I was a part-time Instructional Assistant for three years. During my second year working in first grade,
I was offered an opportunity to work full-time with kindergarten in another
school. I accepted the position. During the next two weeks before leaving, I was amazed by both the children and the teacher.
The teacher was a kind, gentle person, except
in her classroom. She had strict rules and
high expectations. She seldom smiled and
rarely expressed genuine approval. When
a child didn’t complete a task as expected, she became impatient and
angry. She sternly reprimanded the child
in front of the class, humiliating the already frustrated child with, “You know
how to do that problem, so write the answer.” Or “You can see how to do
it. Don’t act like you don’t know.” It must have seemed to the children that she
certainly didn’t like them and that they were stupid for not understanding the
question or knowing how to read the directions completely or worse, even stupid for
asking.
As Instructional
Assistant, I worked with specific children on a regular basis teaching basic reading and writing skills. However, I freely loved all the children. On most mornings many of the children came to give me a hug, which smiling, I happily returned.
Often the child shared an incident that
happened the night before or over the weekend.
I received an endless array of pictures the children drew for me, some
even of myself.
While
I openly loved the children, I also supported the strict rules the teacher implemented
in the classroom. It’s important to
children to have consistency. Rules give
children boundaries in which to work and play.
They are reassured and comforted when the adult is in control, as long
as they know the expectations.
During
those last two weeks of my two-month stay in first grade, the children became
busy with my “secret going away party.”
Most of the work was done on the afternoons I wasn’t there. But sometimes I would catch the children
quickly stuffing something in their desk with a devilish grin, hiding a
mysterious treasure when I walked into the room. With great delight they would mention a
picture or writing they were working on and then quickly cover their mouths
because they realized they shared a secret.
With the aid of
the classroom teacher, my send off included a book each of the children had
helped create, gifts, many hugs and a degree of guilt at leaving. The one thing which tugged at my heart most,
however, was the comment the teacher made to me before I left. “These children
love you. If I were to die and never
come back, they wouldn’t care. They
don’t want you to go.”
People
of all ages respond to love and acceptance.
We want others to accept us right where we are despite our
shortcomings. When we know we are loved
we can reciprocate with love. When loved, our self-esteem grows. When self-esteem grows, so does our spirit,
our confidence and our ability to give more of ourselves. While we as a human race respond to love and
acceptance, we also need and respond to rules.
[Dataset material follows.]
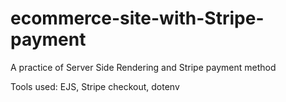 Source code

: # ecommerce-site-with-Stripe-payment
A practice of Server Side Rendering and Stripe payment method

Tools used: EJS, Stripe checkout, dotenv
Rules give us boundaries by which we know our limits. Rules when accompanied with love create an
atmosphere in which adults, as well as children, are not only able to give
their best but want to give their best.
I challenge you this week to consider your "love level." Do you love unconditionally like our Lord taught us? I encourage you to accept and love someone today who is not necessarily "lovable." Make a difference in their lives so they "never want you to go away!"